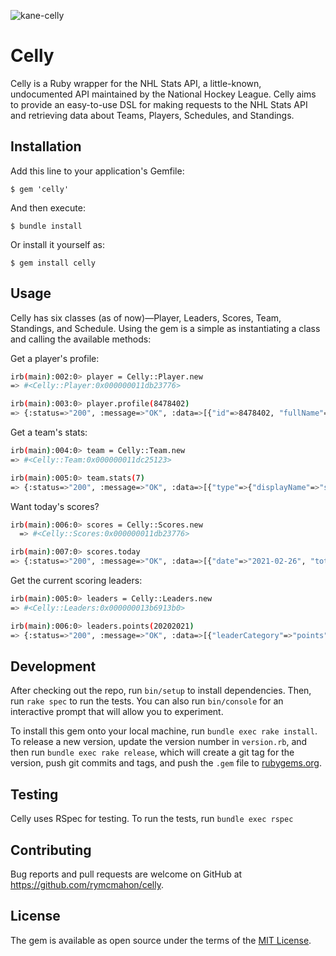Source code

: ![kane-celly](https://user-images.githubusercontent.com/8561395/109370958-90721d00-7870-11eb-9ae5-ee0bd881fc3d.gif)

# Celly

Celly is a Ruby wrapper for the NHL Stats API, a little-known, undocumented API maintained by the National Hockey League. Celly aims to provide an easy-to-use DSL for making requests to the NHL Stats API and retrieving data about Teams, Players, Schedules, and Standings.

## Installation

Add this line to your application's Gemfile:

    $ gem 'celly'

And then execute:

    $ bundle install

Or install it yourself as:

    $ gem install celly

## Usage

Celly has six classes (as of now)—Player, Leaders, Scores, Team, Standings, and Schedule. Using the gem is a simple as instantiating a class and calling the available methods:

Get a player's profile:
```bash
irb(main):002:0> player = Celly::Player.new
=> #<Celly::Player:0x000000011db23776>

irb(main):003:0> player.profile(8478402)
=> {:status=>"200", :message=>"OK", :data=>[{"id"=>8478402, "fullName"=>"Connor McDavid", "link"=>"/api/v1/people/8478402", "firstName"=>"Connor", "lastName"=>"McDavid", "primaryNumber"=>"97", "birthDate"=>"1997-01-13", "currentAge"=>24, "birthCity"=>"Richmond Hill", "birthStateProvince"=>"ON", "birthCountry"=>"CAN", "nationality"=>"CAN", "height"=>"6' 1\"", "weight"=>193, "active"=>true, "alternateCaptain"=>false, "captain"=>true, "rookie"=>false, "shootsCatches"=>"L", "rosterStatus"=>"Y", "currentTeam"=>{"id"=>22, "name"=>"Edmonton Oilers", "link"=>"/api/v1/teams/22"}, "primaryPosition"=>{"code"=>"C", "name"=>"Center", "type"=>"Forward", "abbreviation"=>"C"}}]}
```

Get a team's stats:

```bash
irb(main):004:0> team = Celly::Team.new
=> #<Celly::Team:0x000000011dc25123>

irb(main):005:0> team.stats(7)
=> {:status=>"200", :message=>"OK", :data=>[{"type"=>{"displayName"=>"statsSingleSeason", "gameType"=>{"id"=>"R", "description"=>"Regular season", "postseason"=>false}}, "splits"=>[{"stat"=>{"gamesPlayed"=>15, "wins"=>5, "losses"=>8, "ot"=>2, "pts"=>12, "ptPctg"=>"40.0", "goalsPerGame"=>2.333, "goalsAgainstPerGame"=>3.0, "evGGARatio"=>0.6, "powerPlayPercentage"=>"32.6", "powerPlayGoals"=>16.0, "powerPlayGoalsAgainst"=>8.0, "powerPlayOpportunities"=>49.0, "penaltyKillPercentage"=>"75.8", "shotsPerGame"=>30.0667, "shotsAllowed"=>28.5333, "winScoreFirst"=>0.6, "winOppScoreFirst"=>0.2, "winLeadFirstPer"=>0.667, "winLeadSecondPer"=>1.0, "winOutshootOpp"=>0.429, "winOutshotByOpp"=>0.25, "faceOffsTaken"=>833.0, "faceOffsWon"=>450.0, "faceOffsLost"=>383.0, "faceOffWinPercentage"=>"54.0", "shootingPctg"=>7.8, "savePctg"=>0.895}, "team"=>{"id"=>7, "name"=>"Buffalo Sabres", "link"=>"/api/v1/teams/7"}}]}, {"type"=>{"displayName"=>"regularSeasonStatRankings", "gameType"=>nil}, "splits"=>[{"stat"=>{"wins"=>"30th", "losses"=>"25th", "ot"=>"20th", "pts"=>"30th", "ptPctg"=>"28th", "goalsPerGame"=>"28th", "goalsAgainstPerGame"=>"21st", "evGGARatio"=>"30th", "powerPlayPercentage"=>"4th", "powerPlayGoals"=>"8th", "powerPlayGoalsAgainst"=>"8th", "powerPlayOpportunities"=>"26th", "penaltyKillOpportunities"=>"1st", "penaltyKillPercentage"=>"23rd", "shotsPerGame"=>"16th", "shotsAllowed"=>"8th", "winScoreFirst"=>"30th", "winOppScoreFirst"=>"25th", "winLeadFirstPer"=>"23rd", "winLeadSecondPer"=>"13th", "winOutshootOpp"=>"24th", "winOutshotByOpp"=>"24th", "faceOffsTaken"=>"28th", "faceOffsWon"=>"22nd", "faceOffsLost"=>"2nd", "faceOffWinPercentage"=>"2nd", "savePctRank"=>"24th", "shootingPctRank"=>"26th"}, "team"=>{"id"=>7, "name"=>"Buffalo Sabres", "link"=>"/api/v1/teams/7"}}]}]}
```

Want today's scores?

```bash
irb(main):006:0> scores = Celly::Scores.new
  => #<Celly::Scores:0x000000011db23776>

irb(main):007:0> scores.today
=> {:status=>"200", :message=>"OK", :data=>[{"date"=>"2021-02-26", "totalItems"=>1, "totalEvents"=>0, "totalGames"=>3, "totalMatches"=>0, "games"=>[{"gamePk"=>2020020323, "link"=>"/api/v1/game/2020020323/feed/live", "gameType"=>"R", "season"=>"20202021", "gameDate"=>"2021-02-27T00:00:00Z", "status"=>{"abstractGameState"=>"Live", "codedGameState"=>"3", "detailedState"=>"In Progress", "statusCode"=>"3", "startTimeTBD"=>false}, "teams"=>{"away"=>{"leagueRecord"=>{"wins"=>11, "losses"=>4, "ot"=>2, "type"=>"league"}, "score"=>0, "team"=>{"id"=>6, "name"=>"Boston Bruins", "link"=>"/api/v1/teams/6"}}, "home"=>{"leagueRecord"=>{"wins"=>6, "losses"=>8, "ot"=>3, "type"=>"league"}, "score"=>0, "team"=>{"id"=>3, "name"=>"New York Rangers", "link"=>"/api/v1/teams/3"}}}, "venue"=>{"id"=>5054, "name"=>"Madison Square Garden", "link"=>"/api/v1/venues/5054"}, "content"=>{"link"=>"/api/v1/game/2020020323/content"}}], "events"=>[], "matches"=>[]}]}
```

Get the current scoring leaders:

```bash
irb(main):005:0> leaders = Celly::Leaders.new
=> #<Celly::Leaders:0x000000013b6913b0>

irb(main):006:0> leaders.points(20202021)
=> {:status=>"200", :message=>"OK", :data=>[{"leaderCategory"=>"points", "depth"=>"singleSeason", "playerStatus"=>"allPlayers", "season"=>"2020-2021", "gameType"=>{"id"=>"R", "description"=>"Regular season", "postseason"=>false}, "limitMetadata"=>{"limit"=>5, "offset"=>0, "additionalTies"=>0}, "leaders"=>[{"rank"=>1, "value"=>"40", "team"=>{"id"=>22, "name"=>"Edmonton Oilers", "link"=>"/api/v1/teams/22"}, "person"=>{"id"=>8478402, "fullName"=>"Connor McDavid", "link"=>"/api/v1/people/8478402"}}, {"rank"=>2, "value"=>"34", "team"=>{"id"=>22, "name"=>"Edmonton Oilers", "link"=>"/api/v1/teams/22"}, "person"=>{"id"=>8477934, "fullName"=>"Leon Draisaitl", "link"=>"/api/v1/people/8477934"}}, {"rank"=>3, "value"=>"31", "team"=>{"id"=>10, "name"=>"Toronto Maple Leafs", "link"=>"/api/v1/teams/10"}, "person"=>{"id"=>8479318, "fullName"=>"Auston Matthews", "link"=>"/api/v1/people/8479318"}}, {"rank"=>3, "value"=>"31", "team"=>{"id"=>16, "name"=>"Chicago Blackhawks", "link"=>"/api/v1/teams/16"}, "person"=>{"id"=>8474141, "fullName"=>"Patrick Kane", "link"=>"/api/v1/people/8474141"}}, {"rank"=>5, "value"=>"30", "team"=>{"id"=>10, "name"=>"Toronto Maple Leafs", "link"=>"/api/v1/teams/10"}, "person"=>{"id"=>8478483, "fullName"=>"Mitchell Marner", "link"=>"/api/v1/people/8478483"}}]}]}
```

## Development

After checking out the repo, run `bin/setup` to install dependencies. Then, run `rake spec` to run the tests. You can also run `bin/console` for an interactive prompt that will allow you to experiment.

To install this gem onto your local machine, run `bundle exec rake install`. To release a new version, update the version number in `version.rb`, and then run `bundle exec rake release`, which will create a git tag for the version, push git commits and tags, and push the `.gem` file to [rubygems.org](https://rubygems.org).

## Testing

Celly uses RSpec for testing. To run the tests, run `bundle exec rspec` 

## Contributing

Bug reports and pull requests are welcome on GitHub at https://github.com/rymcmahon/celly.


## License

The gem is available as open source under the terms of the [MIT License](https://opensource.org/licenses/MIT).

HOW TO COMPLETE THIS TASK » Look through the records for the word "bundle". Every line that has it should be copied.

PROBLEM SOLUTION »
    $ bundle install
To install this gem onto your local machine, run `bundle exec rake install`. To release a new version, update the version number in `version.rb`, and then run `bundle exec rake release`, which will create a git tag for the version, push git commits and tags, and push the `.gem` file to [rubygems.org](https://rubygems.org).
Celly uses RSpec for testing. To run the tests, run `bundle exec rspec` 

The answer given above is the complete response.